Parameters:	data – Type: int[], Length: 64, Range: [0 to 255]
Returns:	status – Type: int, Range: [0 to 255]

Writes 64 Bytes of firmware at the position as written by setWriteFirmwarePointer() before. The firmware is written to flash every 4 chunks.

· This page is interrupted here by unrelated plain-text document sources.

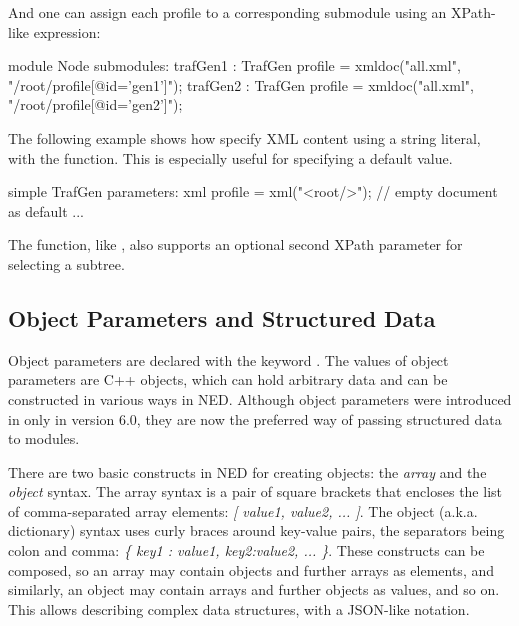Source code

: And one can assign each profile to a corresponding submodule using an XPath-like
expression:

\begin{ned}
module Node {
    submodules:
        trafGen1 : TrafGen {
            profile = xmldoc("all.xml", "/root/profile[@id='gen1']");
        }
        trafGen2 : TrafGen {
            profile = xmldoc("all.xml", "/root/profile[@id='gen2']");
        }
}
\end{ned}

The following example shows how specify XML content using a string literal,
with the  function. This is especially useful
for specifying a default value.

\begin{ned}
simple TrafGen {
    parameters:
        xml profile = xml("<root/>"); // empty document as default
        ...
}
\end{ned}

The  function, like , also supports an
optional second XPath parameter for selecting a subtree.



\subsection{Object Parameters and Structured Data}
\label{sec:ned-lang:object-parameters}

Object parameters are declared with the keyword . The values of
object parameters are C++ objects, which can hold arbitrary data and can be
constructed in various ways in NED. Although object parameters were introduced
in {\opp} only in version 6.0, they are now the preferred way of passing
structured data to modules.

There are two basic constructs in NED for creating objects: the \textit{array}
and the \textit{object} syntax. The array syntax is a pair of square brackets
that encloses the list of comma-separated array elements: \textit{[ value1,
value2, ... ]}. The object (a.k.a. dictionary) syntax uses curly braces around
key-value pairs, the separators being colon and comma: \textit{\{ key1 : value1,
key2:value2, ... \}}. These constructs can be composed, so an array may contain
objects and further arrays as elements, and similarly, an object may contain
arrays and further objects as values, and so on. This allows describing complex
data structures, with a JSON-like notation.

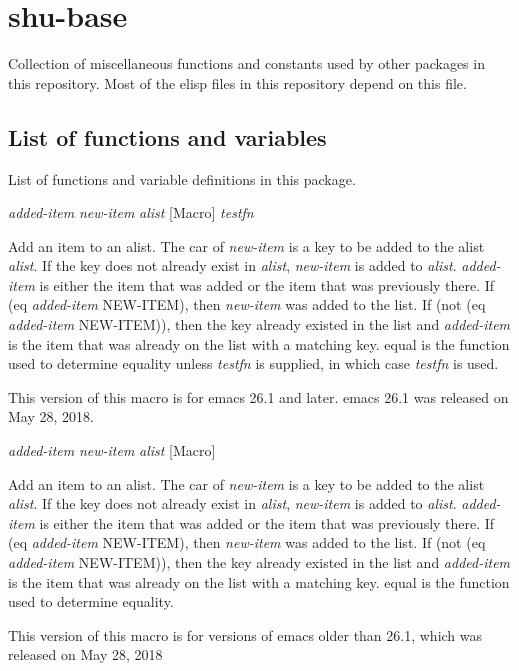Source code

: \eject
\section{shu-base}


Collection of miscellaneous functions  and constants used by other
packages in this repository.  Most of the elisp files in this repository
depend on this file.


\subsection{List of functions and variables}

List of functions and variable definitions in this package.



\vspace{1em}
\noindent
{}
\usebox{\funcname}\emph{added-item} \emph{new-item} \emph{alist}
 \hfill [Macro]
\hspace*{\wd\funcname}\emph{testfn}

\begin{doc-string}
Add an item to an alist.  The car of \emph{new-item} is a key to be added to the
alist \emph{alist}.  If the key does not already exist in \emph{alist}, \emph{new-item} is added to
\emph{alist}.  \emph{added-item} is either the item that was added or the item that was
previously there.  If (eq \emph{added-item} NEW-ITEM), then \emph{new-item} was added to the
list.  If (not (eq \emph{added-item} NEW-ITEM)), then the key already existed in the
list and \emph{added-item} is the item that was already on the list with a matching
key.  equal is the function used to determine equality unless \emph{testfn} is
supplied, in which case \emph{testfn} is used.

This version of this macro is for emacs 26.1 and later.  emacs 26.1 was released
on May 28, 2018.
\end{doc-string}

\vspace{1em}
\noindent
{}
\usebox{\funcname}\emph{added-item} \emph{new-item} \emph{alist}
 \hfill [Macro]

\begin{doc-string}
Add an item to an alist.  The car of \emph{new-item} is a key to be added to
the alist \emph{alist}.  If the key does not already exist in \emph{alist}, \emph{new-item} is added
to \emph{alist}.  \emph{added-item} is either the item that was added or the item that was
previously there.  If (eq \emph{added-item} NEW-ITEM), then \emph{new-item} was added to the
list.  If (not (eq \emph{added-item} NEW-ITEM)), then the key already existed in the
list and \emph{added-item} is the item that was already on the list with a matching
key.  equal is the function used to determine equality.

This version of this macro is for versions of emacs older than 26.1, which was
released on May 28, 2018
\end{doc-string}


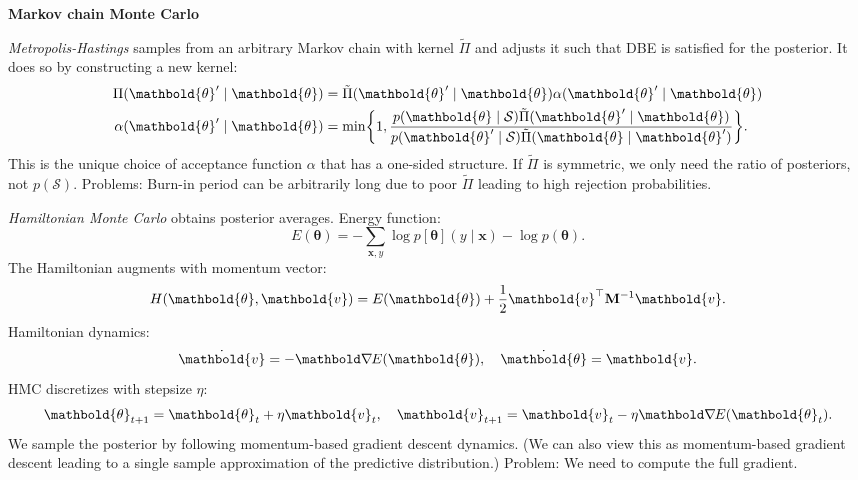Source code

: \documentclass[10pt]{article}
\newenvironment{topic}[1]
{\textbf{\sffamily \footnotesize \colorbox{black}{\rlap{\textbf{\textcolor{white}{#1}}}\hspace{\linewidth}\hspace{-2\fboxsep}}}}
{}
\newenvironment{subtopic}[1]
{\begin{center}\textbf{\footnotesize \sffamily #1}\end{center}}
{}
\renewcommand{\mat}[1]{\ensuremath{\mathbf{#1}}}
\renewcommand{\vec}[1]{\ensuremath{\mathbold{#1}}}
\begin{document}
\begin{multicols*}{3}
\begin{topic}{Bayesian learning}
\begin{subtopic}{Markov chain Monte Carlo}
            \textit{Metropolis-Hastings} samples from an arbitrary Markov chain with kernel $\tilde{\Pi}$ and adjusts it
            such that DBE is satisfied for the posterior. It does so by constructing a new kernel:
            \begin{align*}
                \Pi(\vec{\theta}' \mid \vec{\theta})    & = \tilde{\Pi}(\vec{\theta}' \mid \vec{\theta}) \alpha(\vec{\theta}' \mid \vec{\theta})                                                                                                        \\
                \alpha(\vec{\theta}' \mid \vec{\theta}) & = \min \lft\{ 1, \frac{p(\vec{\theta} \mid \mathcal{S}) \tilde{\Pi}(\vec{\theta}' \mid \vec{\theta})}{p(\vec{\theta}' \mid \mathcal{S}) \tilde{\Pi}(\vec{\theta} \mid \vec{\theta}')} \rgt\}.
            \end{align*}
            This is the unique choice of acceptance function $\alpha$ that has a one-sided structure. If $\tilde{\Pi}$ is
            symmetric, we only need the ratio of posteriors, not $p(\mathcal{S})$. Problems: Burn-in
            period can be arbitrarily long due to poor $\tilde{\Pi}$ leading to high rejection
            probabilities.

            \textit{Hamiltonian Monte Carlo} obtains posterior averages. Energy function: \[
                E(\vec{\theta}) = - \sum_{\vec{x},y} \log p[\vec{\theta}](y \mid \vec{x}) - \log p(\vec{\theta}).
            \]
            The Hamiltonian augments with momentum vector: \[
                H(\vec{\theta}, \vec{v}) = E(\vec{\theta}) + \frac{1}{2} \transpose{\vec{v}} \inv{\mat{M}} \vec{v}.
            \]
            Hamiltonian dynamics: \[
                \dot{\vec{v}} = -\grad{E(\vec{\theta})}{}, \quad \dot{\vec{\theta}} = \vec{v}.
            \]
            HMC discretizes with stepsize $\eta$: \[
                \vec{\theta}_{t+1} = \vec{\theta}_t + \eta \vec{v}_t, \quad \vec{v}_{t+1} = \vec{v}_t - \eta \grad{E(\vec{\theta}_t)}{}.
            \]
            We sample the posterior by following momentum-based gradient descent dynamics. (We can also view
            this as momentum-based gradient descent leading to a single sample approximation of the predictive
            distribution.) Problem: We need to compute the full gradient.


\end{subtopic}
\end{topic}
\end{multicols*}
\end{document}
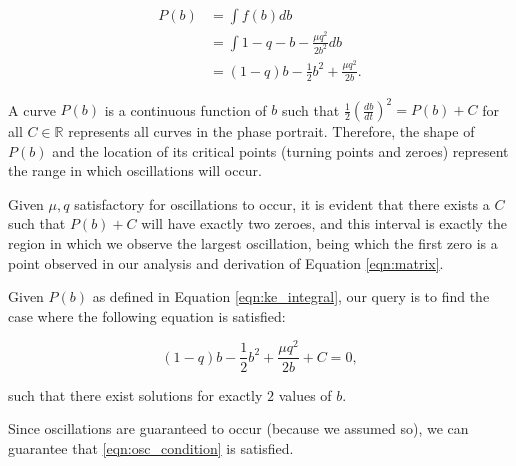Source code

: \documentclass{article}
\begin{document}
\begin{equation}
    \begin{aligned}
        P(b) &= \int f(b) db \\
        &= \int 1 - q - b - \frac{\mu q^2}{2 b^2} db \\
        &= (1-q)b - \frac{1}{2}b^2 + \frac{\mu q^2}{2b}.
    \end{aligned}
    \label{eqn:ke_integral}
\end{equation}

A curve $P(b)$ is a continuous function of $b$ such that $\frac{1}{2}\left(\frac{db}{dt}\right)^2 = P(b) +C$ for all $C \in \mathds{R}$
represents all curves in the phase portrait. Therefore, the shape of $P(b)$ and the location of its critical points (turning points and zeroes)
represent the range in which oscillations will occur.

Given $\mu, q$ satisfactory for oscillations to occur,
it is evident that there exists a $C$ such that $P(b)+C$ will have exactly two zeroes,
and this interval is exactly the region in which we observe the largest oscillation,
being which the first zero is a point observed in our analysis and derivation of Equation \ref{eqn:matrix}.

Given $P(b)$ as defined in Equation \ref{eqn:ke_integral},
our query is to find the case where the following equation is satisfied:

\begin{equation}
    (1-q)b - \frac{1}{2}b^2 + \frac{\mu q^2}{2b} + C = 0,
\end{equation}

such that there exist solutions for exactly $2$ values of $b$.

Since oscillations are guaranteed to occur (because we assumed so),
we can guarantee that \ref{eqn:osc_condition} is satisfied.











\end{document}
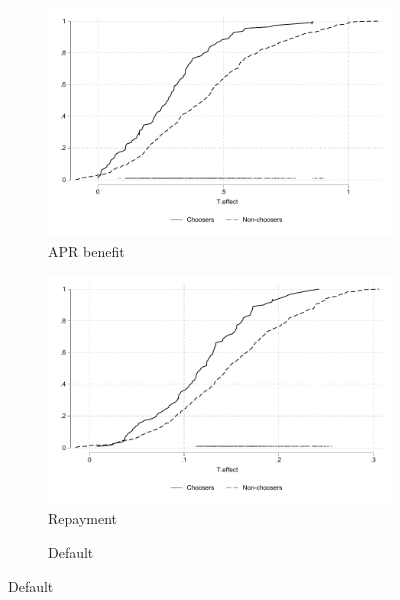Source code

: \documentclass[oneside,11pt]{article}
\begin{document}
{    
\begin{figure}[H]
    \caption{Negative selection on treatment effects}
    \label{benefit_vs_choice_cdf}
    \begin{center}
    \begin{subfigure}{0.475\textwidth}
        \caption{APR benefit}
        \centering
        \includegraphics[width=\textwidth]{Figuras/cdf_predchoose_tau_apr.pdf}
    \end{subfigure}
    \begin{subfigure}{0.475\textwidth}
        \caption{Repayment}
        \centering
        \includegraphics[width=\textwidth]{Figuras/cdf_predchoose_tau_des.pdf}
    \end{subfigure}
    \begin{subfigure}{0.475\textwidth}
        \caption{Default}
        \centering

\end{subfigure}
\end{center}
\end{figure}}
\end{document}
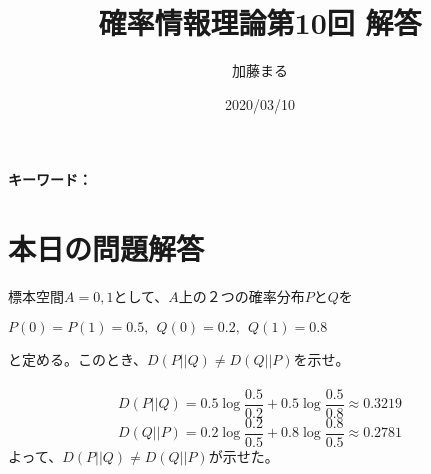 \documentclass[a4j,uplatex,dvipdfmx]{jsarticle}
\title{確率情報理論第10回 解答}
\author{加藤まる}
\date{2020/03/10}
\begin{document}
\maketitle
\bf キーワード：
\rm

\section*{本日の問題解答}
標本空間$A={0,1}$として、$A$上の２つの確率分布$PとQ$を
\begin{center}
  $P(0)=P(1)=0.5,~~Q(0)=0.2,~~Q(1)=0.8$
\end{center}
と定める。このとき、$D(P||Q)\neq D(Q||P)$を示せ。
\\ \\ 
\begin{equation}
  D(P||Q) = 0.5\log{\frac{0.5}{0.2}}+0.5\log{\frac{0.5}{0.8}} \approx 0.3219
\end{equation}
\begin{equation}
  D(Q||P)=0.2\log{\frac{0.2}{0.5}} +0.8\log{\frac{0.8}{0.5}}\approx 0.2781
\end{equation}
よって、$D(P||Q)\neq D(Q||P)$が示せた。
\end{document}
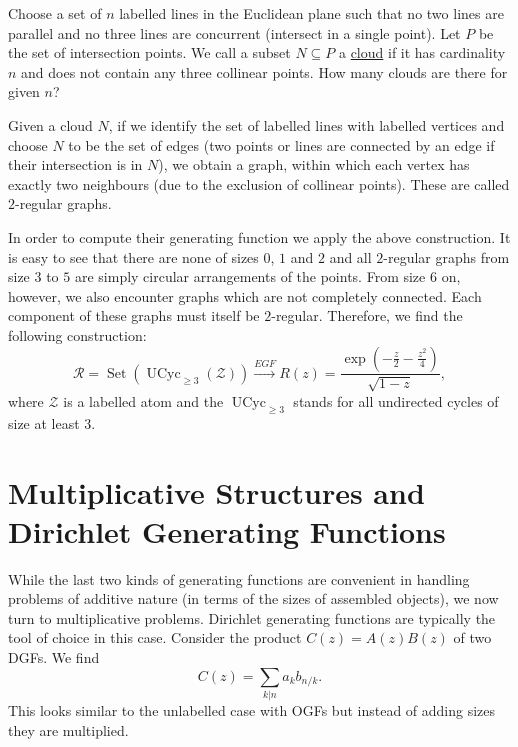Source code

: \begin{exm}
\label{ex:reggraphs}
Choose a set of $n$ labelled lines in the Euclidean plane such that no two lines are parallel and no three lines are concurrent (intersect in a single point). 
Let $P$ be the set of intersection points.
We call a subset $N \subseteq P$ a \ul{cloud} if it has cardinality $n$ and does not contain any three collinear points.
How many clouds are there for given $n$?

Given a cloud $N$, if we identify the set of labelled lines with labelled vertices and choose $N$ to be the set of edges (two points or lines are connected by an edge if their intersection is in $N$), we obtain a graph, within which each vertex has exactly two neighbours (due to the exclusion of collinear points).
These are called $2$-regular graphs.

In order to compute their generating function we apply the above construction. 
It is easy to see that there are none of sizes $0$, $1$ and $2$ and all $2$-regular graphs from size $3$ to $5$ are simply circular arrangements of the points.
From size $6$ on, however, we also encounter graphs which are not completely connected.
Each component of these graphs must itself be $2$-regular.
Therefore, we find the following construction:
\begin{equation*}
    \mathcal{R} = \operatorname{Set}(\operatorname{UCyc}_{\geq 3} (\mathcal{Z})) \xrightarrow{EGF} R(z) = \frac{\exp(-\frac{z}{2} - \frac{z^2}{4})}{\sqrt{1 - z}}, 
\end{equation*}
where $\mathcal{Z}$ is a labelled atom and the $\operatorname{UCyc}_{\geq 3}$ stands for all undirected cycles of size at least $3$.
\end{exm}









\section{Multiplicative Structures and Dirichlet Generating Functions}
While the last two kinds of generating functions are convenient in handling problems of additive nature (in terms of the sizes of assembled objects), we now turn to multiplicative problems. 
Dirichlet generating functions are typically the tool of choice in this case. 
Consider the product $C(z) = A(z) B(z)$ of two DGFs. We find
\begin{equation*}
    [n^z] C(z) = \sum_{k | n} a_k b_{n/k}.
\end{equation*}
This looks similar to the unlabelled case with OGFs but instead of adding sizes they are multiplied.

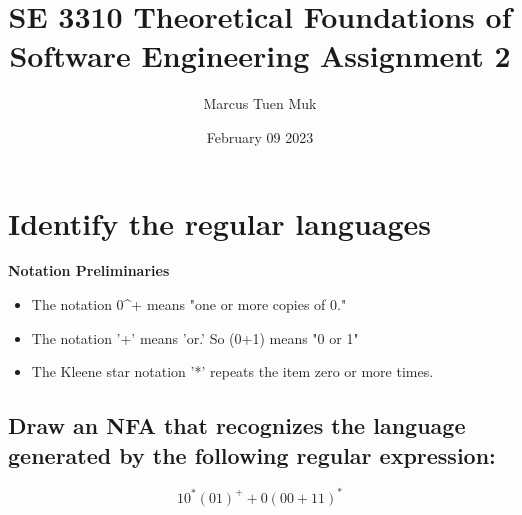 \documentclass[12pt]{article}
\title{SE 3310 Theoretical Foundations of Software Engineering Assignment 2}
\author{Marcus Tuen Muk}
\date{February 09 2023}
\begin{document}
    \begin{titlepage}
        \clearpage\maketitle
        \thispagestyle{empty}
    \end{titlepage}

    \section{Identify the regular languages}
        \textbf{Notation Preliminaries}
        \begin{itemize}
            \item The notation 0^+ means "one or more copies of 0."
            \item The notation '+' means 'or.' So (0+1) means "0 or 1"
            \item The Kleene star notation '*' repeats the item zero or more times. 
        \end{itemize}
        

        \subsection{Draw an NFA that recognizes the language generated by the following regular expression:}
            \[10^*(01)^++0(00+11)^*\]
\end{document}
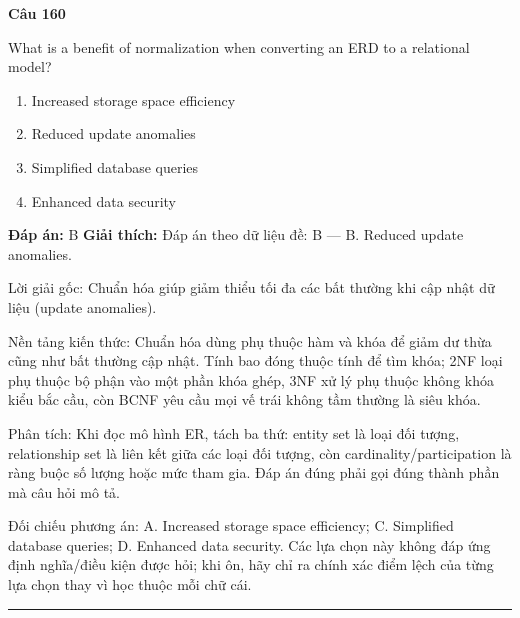 \documentclass[11pt,a4paper]{article}
\newenvironment{question}[1]{%
  \par\vspace{1em}\noindent\textbf{\large Câu #1}\par\vspace{0.4em}
}{%
  \par\vspace{1em}\hrule\vspace{0.6em}
}
\newenvironment{choices}{%
  \begin{enumerate}[label=\textbf{\Alph*.},leftmargin=2.2em,itemsep=2pt,topsep=3pt]
}{%
  \end{enumerate}
}
\newcommand{\choice}{\item}
\begin{document}
\begin{question}{160}
What is a benefit of normalization when converting an ERD to a relational model?
\begin{choices}
\choice Increased storage space efficiency
\choice Reduced update anomalies
\choice Simplified database queries
\choice Enhanced data security
\end{choices}
\textbf{Đáp án:} B
\textbf{Giải thích:} Đáp án theo dữ liệu đề: B — B. Reduced update anomalies.

Lời giải gốc: Chuẩn hóa giúp giảm thiểu tối đa các bất thường khi cập nhật dữ liệu (update anomalies).

Nền tảng kiến thức: Chuẩn hóa dùng phụ thuộc hàm và khóa để giảm dư thừa cũng như bất thường cập nhật. Tính bao đóng thuộc tính để tìm khóa; 2NF loại phụ thuộc bộ phận vào một phần khóa ghép, 3NF xử lý phụ thuộc không khóa kiểu bắc cầu, còn BCNF yêu cầu mọi vế trái không tầm thường là siêu khóa.

Phân tích: Khi đọc mô hình ER, tách ba thứ: entity set là loại đối tượng, relationship set là liên kết giữa các loại đối tượng, còn cardinality/participation là ràng buộc số lượng hoặc mức tham gia. Đáp án đúng phải gọi đúng thành phần mà câu hỏi mô tả.

Đối chiếu phương án: A. Increased storage space efficiency; C. Simplified database queries; D. Enhanced data security. Các lựa chọn này không đáp ứng định nghĩa/điều kiện được hỏi; khi ôn, hãy chỉ ra chính xác điểm lệch của từng lựa chọn thay vì học thuộc mỗi chữ cái.
\end{question}
\end{document}
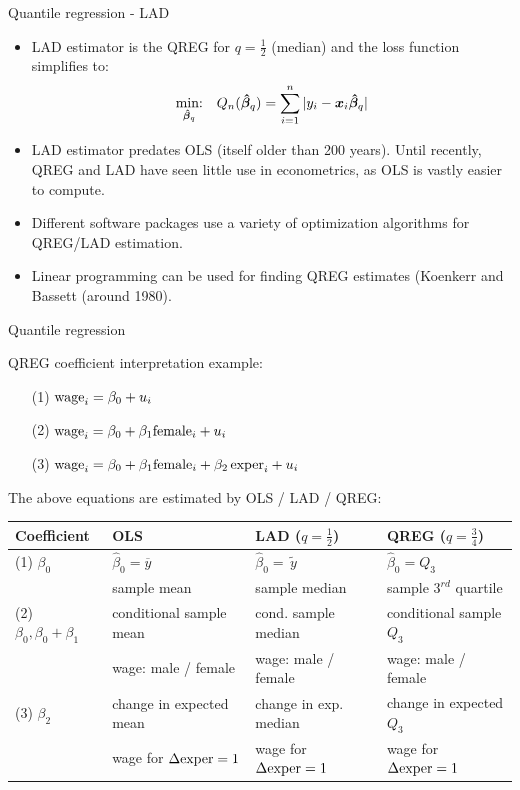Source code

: \documentclass{beamer}
\begin{document}
\begin{frame}{Quantile regression - LAD}
\begin{itemize}
\item LAD estimator is the QREG for $q=\tfrac{1}{2}$ (median) and the loss function simplifies to: $$
\underset{\bm{\hat{\beta}}_{q}}{\textnormal{min:}} \quad Q_n(\bm{\hat{\beta}}_{q}) =
\sum_{i=1}^n |y_i-\bm{x}_i\bm{\hat{\beta}}_{q}|
$$
\item LAD estimator predates OLS (itself older than 200 years). Until recently, QREG and LAD have seen little use in econometrics, as OLS is vastly easier to compute.
\item Different software packages use a variety of optimization algorithms for QREG/LAD estimation.
\item Linear programming can be used for finding QREG estimates (Koenkerr and Bassett (around 1980).
\end{itemize}
\end{frame}
\begin{frame}{Quantile regression}

QREG coefficient interpretation example:\\
\bigskip
\begin{itemize}
    \item[(1)] $\textnormal{wage}_i = \beta_0 + u_i$
    \item[(2)] $\textnormal{wage}_i = \beta_0 + \beta_1 \textnormal{female}_i + u_i$
    \item[(3)] $\textnormal{wage}_i = \beta_0 + \beta_1 \textnormal{female}_i + \beta_2 \, \textnormal{exper}_i + u_i$
\end{itemize}
\bigskip
The above equations are estimated by OLS / LAD / QREG:\\
\bigskip
\tiny
\begin{tabular}{|l| l |l |l|}
 \hline
 Coefficient   &     OLS     &   LAD ($q=\tfrac{1}{2}$)   &  QREG ($q=\tfrac{3}{4}$)\\
 \hline 
 (1) $\beta_0$ &   $\hat{\beta}_0=\overline{y}$ & $\hat{\beta}_0=\tilde{\,y\,}$ & $\hat{\beta}_0=Q_3$\\
 & sample mean  & sample median & sample $3^{rd}$ quartile\\
 \hline
 (2) $\beta_0, \beta_0\!+\!\beta_1$ & conditional sample mean & cond. sample median & conditional sample $Q_3$\\
  & wage: male / female & wage: male / female & wage: male / female \\
  \hline
  (3) $\beta_2$ & change in expected mean & change in exp. median & change in expected $Q_3$\\
   & wage for $\Delta\textnormal{exper}=1$ & wage for $\Delta\textnormal{exper}=1$ & wage for $\Delta\textnormal{exper}=1$\\
   \hline
\end{tabular}
\end{frame}
\end{document}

You can only write firmware in bootloader mode.

This function is used by Brick Viewer during flashing. It should not be necessary to call it in a normal user program.

void BrickletRGBLEDMatrix.writeUID(long uid)¶

Parameters:	uid – Type: long, Range: [0 to 2³² - 1]

Writes a new UID into flash. If you want to set a new UID you have to decode the Base58 encoded UID string into an integer first.

We recommend that you use Brick Viewer to change the UID.

long BrickletRGBLEDMatrix.readUID()¶

Returns:	uid – Type: long, Range: [0 to 2³² - 1]

Returns the current UID as an integer. Encode as Base58 to get the usual string version.

Constants¶

int BrickletRGBLEDMatrix.DEVICE_IDENTIFIER¶

This constant is used to identify a RGB LED Matrix Bricklet.

The getIdentity() function and the IPConnection.EnumerateListener listener of the IP Connection have a deviceIdentifier parameter to specify the Brick's or Bricklet's type.

String BrickletRGBLEDMatrix.DEVICE_DISPLAY_NAME¶: This constant represents the human readable name of a RGB LED Matrix Bricklet.